Here at the Armed Forces Retirement Home, one of the guys, who was considering placing an order for some medals from an Internet dealer, was listing all of his decorations, and I advised him that he ought to order his medals mounted for wear, as that is the easiest way to put them on your clothing.

He said he could understand putting his medals in a display case mounted on the wall of his room, but when would he ever actually WEAR his medals?

I've worn my medals on a lot of occasions, so I've been thinking about that.

Since our Country is at war, it's especially appropriate for us veterans to wear our military decorations on our civilian suits.

We need to set an example for the younger generation.

It's even more true for those of us who served in the old Republic of Viet Nam, because of how we were mistreated and dishonored by our fellow Americans when we made the horrendous mistake of coming back from the war.

The first time I ever wore my medals was when I got married.

(For a larger view, please click on the photographs.)


I was a Specialist Five in the United States Army, and, in compliance with the uniform regulations for enlisted personnel which were in force at that time, I wore them on my dress green uniform, along with a white shirt and black bow tie.

I also wore that same uniform when my wife and I attended a formal military ball at the NCO club celebrating the Cavalry's birthday.

As a civilian, I wear my medals whenever I attend a military funeral (and unfortunately, I've been to a BUNCH of military funerals).

Here in Mississippi, it's too hot to wear a proper coat and tie, so I settle for pinning my medals to a khaki shirt.

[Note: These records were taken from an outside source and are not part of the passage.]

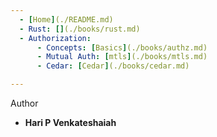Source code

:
 ```yaml
---
  - [Home](./README.md)
  - Rust: [](./books/rust.md)
  - Authorization:
      - Concepts: [Basics](./books/authz.md)
      - Mutual Auth: [mtls](./books/mtls.md)
      - Cedar: [Cedar](./books/cedar.md)

---
```

Author
* **Hari P Venkateshaiah** 

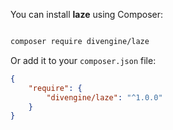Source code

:  
You can install **laze** using Composer:


```bash

composer require divengine/laze

```

Or add it to your `composer.json` file:


```json
{
    "require": {
        "divengine/laze": "^1.0.0"
    }
}
```

  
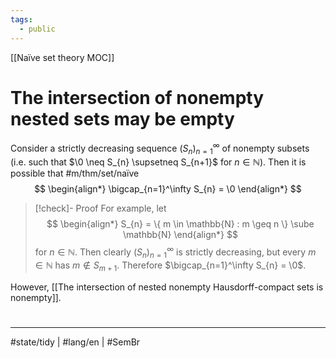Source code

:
 ```yaml
---
tags:
  - public
---
```

[[Naïve set theory MOC]]
# The intersection of nonempty nested sets may be empty

Consider a strictly decreasing sequence $(S_n)_{n=1}^\infty$ of nonempty subsets (i.e. such that $\0 \neq S_{n} \supsetneq S_{n+1}$ for $n \in \mathbb{N}$).
Then it is possible that #m/thm/set/naïve
$$
\begin{align*}
\bigcap_{n=1}^\infty S_{n} = \0
\end{align*}
$$

> [!check]- Proof
> For example, let
> $$
> \begin{align*}
> S_{n} = \{ m \in \mathbb{N} : m \geq n \} \sube \mathbb{N}
> \end{align*}
> $$
> for $n \in \mathbb{N}$.
> Then clearly $(S_n)_{n=1}^\infty$ is strictly decreasing,
> but every $m \in \mathbb{N}$ has $m \notin S_{m+1}$.
> Therefore $\bigcap_{n=1}^\infty S_{n} = \0$.
> <span class="QED"/>

However, [[The intersection of nested nonempty Hausdorff-compact sets is nonempty]].

#
---
#state/tidy | #lang/en | #SemBr
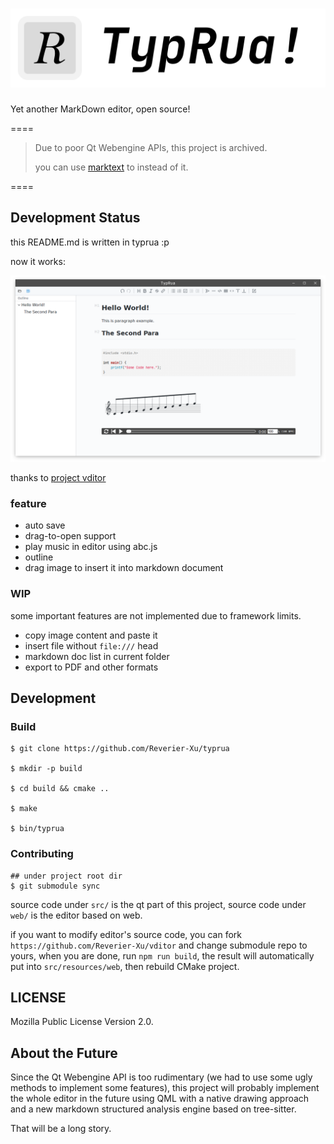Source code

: # ![TypRua!](arts/logo.svg)

Yet another MarkDown editor, open source!


====

> Due to poor Qt Webengine APIs, this project is archived.
>
> you can use [marktext](https://marktext.app/) to instead of it.

====

## Development Status

this README.md is written in typrua :p

now it works:

![](arts/screenshot.png)

thanks to [project vditor](https://github.com/Vanessa219/vditor)

### feature

- auto save
- drag-to-open support
- play music in editor using abc.js
- outline
- drag image to insert it into markdown document

### WIP

some important features are not implemented due to framework limits.

- copy image content and paste it
- insert file without `file:///` head
- markdown doc list in current folder
- export to PDF and other formats

## Development

### Build

```
$ git clone https://github.com/Reverier-Xu/typrua

$ mkdir -p build

$ cd build && cmake ..

$ make

$ bin/typrua
```

### Contributing

```
## under project root dir
$ git submodule sync
```

source code under `src/` is the qt part of this project, source code under `web/` is the editor based on web.

if you want to modify editor's source code, you can fork `https://github.com/Reverier-Xu/vditor` and change submodule repo to yours, when you are done, run `npm run build`, the result will automatically put into `src/resources/web`, then rebuild CMake project.

## LICENSE

Mozilla Public License Version 2.0.

## About the Future

Since the Qt Webengine API is too rudimentary (we had to use some ugly methods to implement some features), this project will probably implement the whole editor in the future using QML with a native drawing approach and a new markdown structured analysis engine based on tree-sitter. 

That will be a long story.
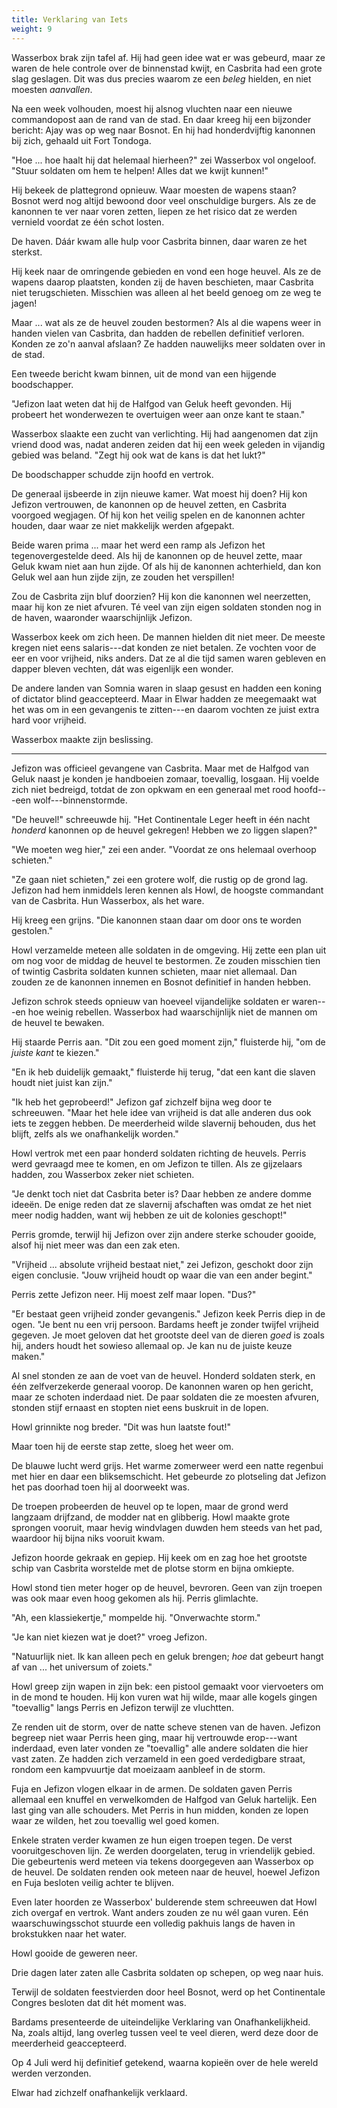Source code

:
 ```yaml
---
title: Verklaring van Iets
weight: 9
---
```

Wasserbox brak zijn tafel af. Hij had geen idee wat er was gebeurd, maar ze waren de hele controle over de binnenstad kwijt, en Casbrita had een grote slag geslagen. Dit was dus precies waarom ze een _beleg_ hielden, en niet moesten _aanvallen_.

Na een week volhouden, moest hij alsnog vluchten naar een nieuwe commandopost aan de rand van de stad. En daar kreeg hij een bijzonder bericht: Ajay was op weg naar Bosnot. En hij had honderdvijftig kanonnen bij zich, gehaald uit Fort Tondoga.

"Hoe ... hoe haalt hij dat helemaal hierheen?" zei Wasserbox vol ongeloof. "Stuur soldaten om hem te helpen! Alles dat we kwijt kunnen!"

Hij bekeek de plattegrond opnieuw. Waar moesten de wapens staan? Bosnot werd nog altijd bewoond door veel onschuldige burgers. Als ze de kanonnen te ver naar voren zetten, liepen ze het risico dat ze werden vernield voordat ze één schot losten.

De haven. Dáár kwam alle hulp voor Casbrita binnen, daar waren ze het sterkst. 

Hij keek naar de omringende gebieden en vond een hoge heuvel. Als ze de wapens daarop plaatsten, konden zij de haven beschieten, maar Casbrita niet terugschieten. Misschien was alleen al het beeld genoeg om ze weg te jagen!

Maar ... wat als ze de heuvel zouden bestormen? Als al die wapens weer in handen vielen van Casbrita, dan hadden de rebellen definitief verloren. Konden ze zo'n aanval afslaan? Ze hadden nauwelijks meer soldaten over in de stad.

Een tweede bericht kwam binnen, uit de mond van een hijgende boodschapper.

"Jefizon laat weten dat hij de Halfgod van Geluk heeft gevonden. Hij probeert het wonderwezen te overtuigen weer aan onze kant te staan."

Wasserbox slaakte een zucht van verlichting. Hij had aangenomen dat zijn vriend dood was, nadat anderen zeiden dat hij een week geleden in vijandig gebied was beland. "Zegt hij ook wat de kans is dat het lukt?"

De boodschapper schudde zijn hoofd en vertrok.

De generaal ijsbeerde in zijn nieuwe kamer. Wat moest hij doen? Hij kon Jefizon vertrouwen, de kanonnen op de heuvel zetten, en Casbrita voorgoed wegjagen. Of hij kon het veilig spelen en de kanonnen achter houden, daar waar ze niet makkelijk werden afgepakt.

Beide waren prima ... maar het werd een ramp als Jefizon het tegenovergestelde deed. Als hij de kanonnen op de heuvel zette, maar Geluk kwam niet aan hun zijde. Of als hij de kanonnen achterhield, dan kon Geluk wel aan hun zijde zijn, ze zouden het verspillen!

Zou de Casbrita zijn bluf doorzien? Hij kon die kanonnen wel neerzetten, maar hij kon ze niet afvuren. Té veel van zijn eigen soldaten stonden nog in de haven, waaronder waarschijnlijk Jefizon.

Wasserbox keek om zich heen. De mannen hielden dit niet meer. De meeste kregen niet eens salaris---dat konden ze niet betalen. Ze vochten voor de eer en voor vrijheid, niks anders. Dat ze al die tijd samen waren gebleven en dapper bleven vechten, dát was eigenlijk een wonder.

De andere landen van Somnia waren in slaap gesust en hadden een koning of dictator blind geaccepteerd. Maar in Elwar hadden ze meegemaakt wat het was om in een gevangenis te zitten---en daarom vochten ze juist extra hard voor vrijheid.

Wasserbox maakte zijn beslissing.

___

Jefizon was officieel gevangene van Casbrita. Maar met de Halfgod van Geluk naast je konden je handboeien zomaar, toevallig, losgaan. Hij voelde zich niet bedreigd, totdat de zon opkwam en een generaal met rood hoofd---een wolf---binnenstormde.

"De heuvel!" schreeuwde hij. "Het Continentale Leger heeft in één nacht _honderd_ kanonnen op de heuvel gekregen! Hebben we zo liggen slapen?"

"We moeten weg hier," zei een ander. "Voordat ze ons helemaal overhoop schieten."

"Ze gaan niet schieten," zei een grotere wolf, die rustig op de grond lag. Jefizon had hem inmiddels leren kennen als Howl, de hoogste commandant van de Casbrita. Hun Wasserbox, als het ware. 

Hij kreeg een grijns. "Die kanonnen staan daar om door ons te worden gestolen."

Howl verzamelde meteen alle soldaten in de omgeving. Hij zette een plan uit om nog voor de middag de heuvel te bestormen. Ze zouden misschien tien of twintig Casbrita soldaten kunnen schieten, maar niet allemaal. Dan zouden ze de kanonnen innemen en Bosnot definitief in handen hebben.

Jefizon schrok steeds opnieuw van hoeveel vijandelijke soldaten er waren---en hoe weinig rebellen. Wasserbox had waarschijnlijk niet de mannen om de heuvel te bewaken. 

Hij staarde Perris aan. "Dit zou een goed moment zijn," fluisterde hij, "om de _juiste kant_ te kiezen."

"En ik heb duidelijk gemaakt," fluisterde hij terug, "dat een kant die slaven houdt niet juist kan zijn."

"Ik heb het geprobeerd!" Jefizon gaf zichzelf bijna weg door te schreeuwen. "Maar het hele idee van vrijheid is dat alle anderen dus ook iets te zeggen hebben. De meerderheid wilde slavernij behouden, dus het blijft, zelfs als we onafhankelijk worden."

Howl vertrok met een paar honderd soldaten richting de heuvels. Perris werd gevraagd mee te komen, en om Jefizon te tillen. Als ze gijzelaars hadden, zou Wasserbox zeker niet schieten.

"Je denkt toch niet dat Casbrita beter is? Daar hebben ze andere domme ideeën. De enige reden dat ze slavernij afschaften was omdat ze het niet meer nodig hadden, want wij hebben ze uit de kolonies geschopt!"

Perris gromde, terwijl hij Jefizon over zijn andere sterke schouder gooide, alsof hij niet meer was dan een zak eten.

"Vrijheid ... absolute vrijheid bestaat niet," zei Jefizon, geschokt door zijn eigen conclusie. "Jouw vrijheid houdt op waar die van een ander begint."

Perris zette Jefizon neer. Hij moest zelf maar lopen. "Dus?"

"Er bestaat geen vrijheid zonder gevangenis." Jefizon keek Perris diep in de ogen. "Je bent nu een vrij persoon. Bardams heeft je zonder twijfel vrijheid gegeven. Je moet geloven dat het grootste deel van de dieren _goed_ is zoals hij, anders houdt het sowieso allemaal op. Je kan nu de juiste keuze maken."

Al snel stonden ze aan de voet van de heuvel. Honderd soldaten sterk, en één zelfverzekerde generaal voorop. De kanonnen waren op hen gericht, maar ze schoten inderdaad niet. De paar soldaten die ze moesten afvuren, stonden stijf ernaast en stopten niet eens buskruit in de lopen.

Howl grinnikte nog breder. "Dit was hun laatste fout!"

Maar toen hij de eerste stap zette, sloeg het weer om.

De blauwe lucht werd grijs. Het warme zomerweer werd een natte regenbui met hier en daar een bliksemschicht. Het gebeurde zo plotseling dat Jefizon het pas doorhad toen hij al doorweekt was.

De troepen probeerden de heuvel op te lopen, maar de grond werd langzaam drijfzand, de modder nat en glibberig. Howl maakte grote sprongen vooruit, maar hevig windvlagen duwden hem steeds van het pad, waardoor hij bijna niks vooruit kwam.

Jefizon hoorde gekraak en gepiep. Hij keek om en zag hoe het grootste schip van Casbrita worstelde met de plotse storm en bijna omkiepte.

Howl stond tien meter hoger op de heuvel, bevroren. Geen van zijn troepen was ook maar even hoog gekomen als hij. Perris glimlachte. 

"Ah, een klassiekertje," mompelde hij. "Onverwachte storm."

"Je kan niet kiezen wat je doet?" vroeg Jefizon.

"Natuurlijk niet. Ik kan alleen pech en geluk brengen; _hoe_ dat gebeurt hangt af van ... het universum of zoiets."

Howl greep zijn wapen in zijn bek: een pistool gemaakt voor viervoeters om in de mond te houden. Hij kon vuren wat hij wilde, maar alle kogels gingen "toevallig" langs Perris en Jefizon terwijl ze vluchtten.

Ze renden uit de storm, over de natte scheve stenen van de haven. Jefizon begreep niet waar Perris heen ging, maar hij vertrouwde erop---want inderdaad, even later vonden ze "toevallig" alle andere soldaten die hier vast zaten. Ze hadden zich verzameld in een goed verdedigbare straat, rondom een kampvuurtje dat moeizaam aanbleef in de storm.

Fuja en Jefizon vlogen elkaar in de armen. De soldaten gaven Perris allemaal een knuffel en verwelkomden de Halfgod van Geluk hartelijk. Een last ging van alle schouders. Met Perris in hun midden, konden ze lopen waar ze wilden, het zou toevallig wel goed komen.

Enkele straten verder kwamen ze hun eigen troepen tegen. De verst vooruitgeschoven lijn. Ze werden doorgelaten, terug in vriendelijk gebied. Die gebeurtenis werd meteen via tekens doorgegeven aan Wasserbox op de heuvel. De soldaten renden ook meteen naar de heuvel, hoewel Jefizon en Fuja besloten veilig achter te blijven.

Even later hoorden ze Wasserbox' bulderende stem schreeuwen dat Howl zich overgaf en vertrok. Want anders zouden ze nu wél gaan vuren. Eén waarschuwingsschot stuurde een volledig pakhuis langs de haven in brokstukken naar het water.

Howl gooide de geweren neer.

Drie dagen later zaten alle Casbrita soldaten op schepen, op weg naar huis.

Terwijl de soldaten feestvierden door heel Bosnot, werd op het Continentale Congres besloten dat dit hét moment was.

Bardams presenteerde de uiteindelijke Verklaring van Onafhankelijkheid. Na, zoals altijd, lang overleg tussen veel te veel dieren, werd deze door de meerderheid geaccepteerd.

Op 4 Juli werd hij definitief getekend, waarna kopieën over de hele wereld werden verzonden.

Elwar had zichzelf onafhankelijk verklaard.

If it's an event which is not a formal occasion, then I just wear the riband rack, similar to how we wore our "Class B" uniform when on active duty in the United States Army.

Attending the Virginia Scottish Games and Festival
Anytime I march in a parade, I always wear my medals.

Anytime I attend a public patriotic or military event, I wear my medals.

Anytime I'm wearing my Scottish kilt, and sporting full Highland regalia, it will include wearing my medals.

National Tartan Day is a fine example of that.


I wear my medals when celebrating the birthday of the United States Army.

I wear my medals on Veterans Day, Memorial Day, and Armed Forces Day.

I wear my medals on Independence Day.

If invited to a dinner, I wear my medals on Thanksgiving Day.

That was inspired by my experience as a soldier in the old Republic of Viet Nam going to Australia on a Rest and Recuperation leave in November of 1971, and learning that Thanksgiving was a uniquely AMERICAN holiday, not observed anywhere else.

Other days to wear medals might be the Nineteenth of April, Constitution Day, and Bill of Rights Day.

It's whatever is patriotic and respectful.

I've learned that the full sized medals should be worn on the breast of the suit coat.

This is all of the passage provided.